- **ACTIVITY**
Gather all lines in the entries below that include the word "DoxyCompactItemize".
═════ SOURCE DATA
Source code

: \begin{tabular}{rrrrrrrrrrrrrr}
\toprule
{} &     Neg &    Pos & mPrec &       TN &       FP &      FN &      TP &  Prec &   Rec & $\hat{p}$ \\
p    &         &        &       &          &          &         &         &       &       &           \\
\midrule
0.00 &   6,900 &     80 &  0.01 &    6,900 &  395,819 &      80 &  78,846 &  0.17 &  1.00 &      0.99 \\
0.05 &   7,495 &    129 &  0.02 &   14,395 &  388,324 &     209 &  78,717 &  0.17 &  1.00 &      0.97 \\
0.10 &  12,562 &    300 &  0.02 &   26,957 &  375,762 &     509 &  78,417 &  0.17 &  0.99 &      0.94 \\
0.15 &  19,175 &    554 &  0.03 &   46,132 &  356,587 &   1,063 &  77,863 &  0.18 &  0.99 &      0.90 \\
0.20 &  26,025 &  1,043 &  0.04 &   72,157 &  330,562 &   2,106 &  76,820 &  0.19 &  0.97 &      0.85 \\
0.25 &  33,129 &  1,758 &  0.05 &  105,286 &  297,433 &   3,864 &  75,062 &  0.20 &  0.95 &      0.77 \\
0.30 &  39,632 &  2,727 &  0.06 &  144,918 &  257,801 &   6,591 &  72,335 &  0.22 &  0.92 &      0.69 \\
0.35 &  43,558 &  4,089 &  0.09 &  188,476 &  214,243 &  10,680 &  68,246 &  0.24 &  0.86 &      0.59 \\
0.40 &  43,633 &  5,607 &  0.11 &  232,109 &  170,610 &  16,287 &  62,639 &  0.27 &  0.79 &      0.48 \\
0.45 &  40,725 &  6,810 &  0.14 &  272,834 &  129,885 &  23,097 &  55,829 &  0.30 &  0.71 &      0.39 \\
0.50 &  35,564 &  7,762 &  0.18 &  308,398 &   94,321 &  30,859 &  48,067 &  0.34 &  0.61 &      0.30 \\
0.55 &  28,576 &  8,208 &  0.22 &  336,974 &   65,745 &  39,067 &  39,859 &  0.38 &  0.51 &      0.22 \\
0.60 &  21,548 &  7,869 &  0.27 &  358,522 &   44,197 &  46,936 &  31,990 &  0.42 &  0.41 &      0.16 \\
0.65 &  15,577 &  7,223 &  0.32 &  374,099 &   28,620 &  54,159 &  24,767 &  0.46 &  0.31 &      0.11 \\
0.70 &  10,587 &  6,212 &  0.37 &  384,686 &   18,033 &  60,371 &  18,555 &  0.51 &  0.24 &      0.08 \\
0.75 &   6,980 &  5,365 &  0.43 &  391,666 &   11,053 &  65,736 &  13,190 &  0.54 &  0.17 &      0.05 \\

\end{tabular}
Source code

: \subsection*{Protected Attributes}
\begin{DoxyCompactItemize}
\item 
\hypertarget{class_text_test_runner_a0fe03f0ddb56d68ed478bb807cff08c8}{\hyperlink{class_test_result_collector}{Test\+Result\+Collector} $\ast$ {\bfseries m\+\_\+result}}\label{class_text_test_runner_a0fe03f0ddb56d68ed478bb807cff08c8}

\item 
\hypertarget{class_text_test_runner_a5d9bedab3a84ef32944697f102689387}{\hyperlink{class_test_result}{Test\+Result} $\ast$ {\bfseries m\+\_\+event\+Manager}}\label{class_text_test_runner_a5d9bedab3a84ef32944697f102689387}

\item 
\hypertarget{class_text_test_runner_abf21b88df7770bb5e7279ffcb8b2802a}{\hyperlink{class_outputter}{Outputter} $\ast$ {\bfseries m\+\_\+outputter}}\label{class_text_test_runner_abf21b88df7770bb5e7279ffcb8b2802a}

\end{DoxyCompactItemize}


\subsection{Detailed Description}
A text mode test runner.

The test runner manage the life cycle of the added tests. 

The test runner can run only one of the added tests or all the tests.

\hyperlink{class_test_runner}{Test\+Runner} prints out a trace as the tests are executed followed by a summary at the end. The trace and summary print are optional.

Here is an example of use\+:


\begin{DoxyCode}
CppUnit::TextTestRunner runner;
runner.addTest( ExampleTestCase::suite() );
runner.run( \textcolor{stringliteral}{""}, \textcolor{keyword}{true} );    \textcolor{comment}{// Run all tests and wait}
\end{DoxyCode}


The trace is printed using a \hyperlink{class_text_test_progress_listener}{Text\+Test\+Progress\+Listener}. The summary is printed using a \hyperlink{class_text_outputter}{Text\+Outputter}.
══════════
- **RESPONSE TO THE EXERCISE**
\begin{DoxyCompactItemize}
\end{DoxyCompactItemize}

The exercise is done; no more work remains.